Starting at the line that holds "Therefore, $A = B$. \\" and stopping at the line that holds "of complement, $x", restate the records below word for word, with both of those lines included.

▶ **Dataset entries**:
::::::
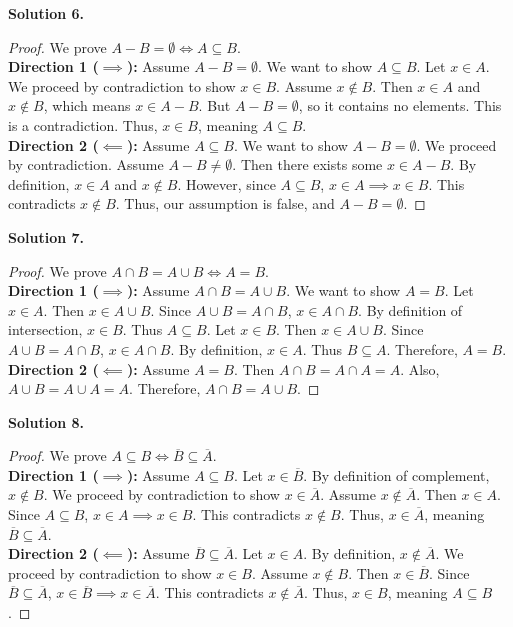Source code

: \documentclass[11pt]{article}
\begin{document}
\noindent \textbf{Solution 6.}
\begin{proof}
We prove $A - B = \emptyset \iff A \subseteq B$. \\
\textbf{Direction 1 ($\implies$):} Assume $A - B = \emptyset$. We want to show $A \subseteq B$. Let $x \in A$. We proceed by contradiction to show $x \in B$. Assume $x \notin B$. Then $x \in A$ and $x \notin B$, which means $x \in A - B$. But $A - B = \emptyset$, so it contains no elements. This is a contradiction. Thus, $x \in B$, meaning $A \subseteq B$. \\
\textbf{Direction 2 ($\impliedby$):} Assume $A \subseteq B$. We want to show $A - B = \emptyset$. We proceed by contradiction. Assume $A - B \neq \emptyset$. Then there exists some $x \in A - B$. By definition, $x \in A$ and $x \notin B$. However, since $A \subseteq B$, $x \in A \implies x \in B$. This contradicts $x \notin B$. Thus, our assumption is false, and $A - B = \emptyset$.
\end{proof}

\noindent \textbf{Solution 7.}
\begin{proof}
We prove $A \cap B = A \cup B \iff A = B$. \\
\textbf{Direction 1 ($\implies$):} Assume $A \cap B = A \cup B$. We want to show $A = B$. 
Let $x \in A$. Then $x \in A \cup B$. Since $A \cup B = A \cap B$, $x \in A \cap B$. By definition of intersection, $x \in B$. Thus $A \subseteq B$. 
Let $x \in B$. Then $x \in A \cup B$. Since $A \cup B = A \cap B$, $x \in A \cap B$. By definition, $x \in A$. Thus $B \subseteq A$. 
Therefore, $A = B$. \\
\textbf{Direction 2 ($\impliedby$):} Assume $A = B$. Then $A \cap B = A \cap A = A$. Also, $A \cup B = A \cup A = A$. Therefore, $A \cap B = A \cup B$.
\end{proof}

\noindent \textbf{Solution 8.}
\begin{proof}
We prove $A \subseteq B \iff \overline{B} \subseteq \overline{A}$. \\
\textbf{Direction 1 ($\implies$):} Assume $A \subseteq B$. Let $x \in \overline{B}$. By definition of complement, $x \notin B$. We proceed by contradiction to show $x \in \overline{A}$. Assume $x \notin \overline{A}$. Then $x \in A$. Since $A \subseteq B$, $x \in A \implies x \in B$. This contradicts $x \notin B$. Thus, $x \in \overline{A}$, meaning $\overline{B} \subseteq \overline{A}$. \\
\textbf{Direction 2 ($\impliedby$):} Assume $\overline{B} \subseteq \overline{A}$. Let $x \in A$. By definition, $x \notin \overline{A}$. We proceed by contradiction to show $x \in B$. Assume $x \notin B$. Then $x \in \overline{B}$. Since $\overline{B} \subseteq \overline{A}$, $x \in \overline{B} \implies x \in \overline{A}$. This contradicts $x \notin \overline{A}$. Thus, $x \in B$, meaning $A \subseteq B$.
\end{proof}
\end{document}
::::::
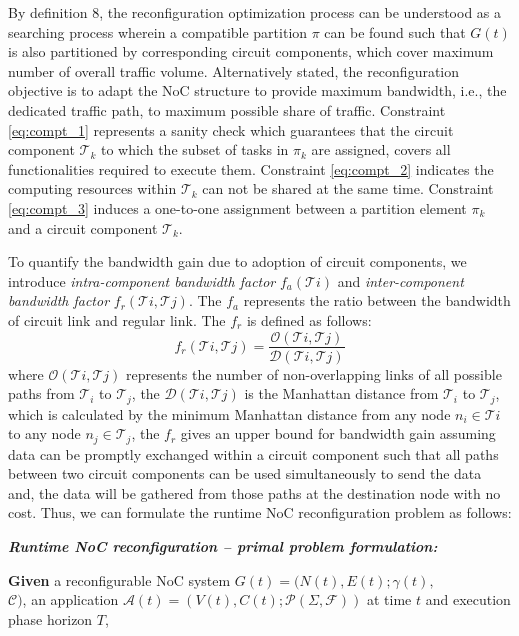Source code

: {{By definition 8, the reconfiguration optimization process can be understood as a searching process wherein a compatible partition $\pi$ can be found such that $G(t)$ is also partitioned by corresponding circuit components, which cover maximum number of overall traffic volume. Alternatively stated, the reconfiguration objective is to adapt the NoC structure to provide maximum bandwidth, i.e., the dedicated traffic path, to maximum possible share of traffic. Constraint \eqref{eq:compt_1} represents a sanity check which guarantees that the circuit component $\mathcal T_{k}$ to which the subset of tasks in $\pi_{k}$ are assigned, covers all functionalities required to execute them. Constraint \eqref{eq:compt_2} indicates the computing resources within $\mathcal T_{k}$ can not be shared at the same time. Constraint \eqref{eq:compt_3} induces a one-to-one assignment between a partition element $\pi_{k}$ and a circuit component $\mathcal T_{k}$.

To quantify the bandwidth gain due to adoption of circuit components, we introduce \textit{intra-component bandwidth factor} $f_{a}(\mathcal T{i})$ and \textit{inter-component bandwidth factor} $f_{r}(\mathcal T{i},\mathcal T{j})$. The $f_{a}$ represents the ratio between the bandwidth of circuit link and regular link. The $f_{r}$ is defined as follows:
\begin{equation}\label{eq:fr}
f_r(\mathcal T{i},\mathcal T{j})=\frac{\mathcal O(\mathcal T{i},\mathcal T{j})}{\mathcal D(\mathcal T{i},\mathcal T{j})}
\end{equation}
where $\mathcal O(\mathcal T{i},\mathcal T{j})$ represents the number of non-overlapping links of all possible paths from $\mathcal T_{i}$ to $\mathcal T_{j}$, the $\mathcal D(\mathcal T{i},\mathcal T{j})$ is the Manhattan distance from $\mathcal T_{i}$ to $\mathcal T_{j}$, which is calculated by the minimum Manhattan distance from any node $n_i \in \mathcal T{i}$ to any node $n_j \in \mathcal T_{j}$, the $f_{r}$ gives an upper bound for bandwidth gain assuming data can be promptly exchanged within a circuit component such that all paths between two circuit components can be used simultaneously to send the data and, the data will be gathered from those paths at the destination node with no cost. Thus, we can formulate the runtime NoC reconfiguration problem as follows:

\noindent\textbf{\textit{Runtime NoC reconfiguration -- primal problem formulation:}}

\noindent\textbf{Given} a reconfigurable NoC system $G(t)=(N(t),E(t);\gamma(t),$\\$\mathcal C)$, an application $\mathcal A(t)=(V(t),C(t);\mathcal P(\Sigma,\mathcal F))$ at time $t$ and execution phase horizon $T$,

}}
::::::
▶ **SOLUTION TO THE EXERCISE**:
Therefore, $A = B$. \\
\textbf{Direction 2 ($\impliedby$):} Assume $A = B$. Then $A \cap B = A \cap A = A$. Also, $A \cup B = A \cup A = A$. Therefore, $A \cap B = A \cup B$.
\end{proof}

\noindent \textbf{Solution 8.}
\begin{proof}
We prove $A \subseteq B \iff \overline{B} \subseteq \overline{A}$. \\
\textbf{Direction 1 ($\implies$):} Assume $A \subseteq B$. Let $x \in \overline{B}$. By definition of complement, $x \notin B$. We proceed by contradiction to show $x \in \overline{A}$. Assume $x \notin \overline{A}$. Then $x \in A$. Since $A \subseteq B$, $x \in A \implies x \in B$. This contradicts $x \notin B$. Thus, $x \in \overline{A}$, meaning $\overline{B} \subseteq \overline{A}$. \\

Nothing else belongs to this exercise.